▶ [TASK PROMPT]:
Give back exactly the stretch of data below from the line holding "Helper - Windows" through the line holding "- **Structured Output", both ends included, and leave the remaining lines out.

▶ [DATA PROVIDED]:

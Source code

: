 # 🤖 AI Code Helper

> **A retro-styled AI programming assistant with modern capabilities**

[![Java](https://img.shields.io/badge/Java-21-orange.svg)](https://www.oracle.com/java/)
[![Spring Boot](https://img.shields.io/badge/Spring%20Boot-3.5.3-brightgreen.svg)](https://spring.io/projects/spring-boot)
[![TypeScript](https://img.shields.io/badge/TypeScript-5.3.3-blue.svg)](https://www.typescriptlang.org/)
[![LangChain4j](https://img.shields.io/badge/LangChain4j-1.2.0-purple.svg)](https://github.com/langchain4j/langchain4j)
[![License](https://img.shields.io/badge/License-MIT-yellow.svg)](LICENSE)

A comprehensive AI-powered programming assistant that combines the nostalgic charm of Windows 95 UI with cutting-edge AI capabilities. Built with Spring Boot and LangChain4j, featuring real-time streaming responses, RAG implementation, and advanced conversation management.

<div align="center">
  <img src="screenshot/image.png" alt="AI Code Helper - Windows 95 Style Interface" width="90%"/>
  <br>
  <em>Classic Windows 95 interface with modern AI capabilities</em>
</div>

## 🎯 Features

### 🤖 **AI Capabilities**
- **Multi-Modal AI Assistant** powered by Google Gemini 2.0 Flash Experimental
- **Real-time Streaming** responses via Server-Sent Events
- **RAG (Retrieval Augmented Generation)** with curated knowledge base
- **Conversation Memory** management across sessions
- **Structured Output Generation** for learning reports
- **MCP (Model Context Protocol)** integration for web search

▶ [EXERCISE ANSWER]:
  <img src="screenshot/image.png" alt="AI Code Helper - Windows 95 Style Interface" width="90%"/>
  <br>
  <em>Classic Windows 95 interface with modern AI capabilities</em>
</div>

## 🎯 Features

### 🤖 **AI Capabilities**
- **Multi-Modal AI Assistant** powered by Google Gemini 2.0 Flash Experimental
- **Real-time Streaming** responses via Server-Sent Events
- **RAG (Retrieval Augmented Generation)** with curated knowledge base
- **Conversation Memory** management across sessions
- **Structured Output Generation** for learning reports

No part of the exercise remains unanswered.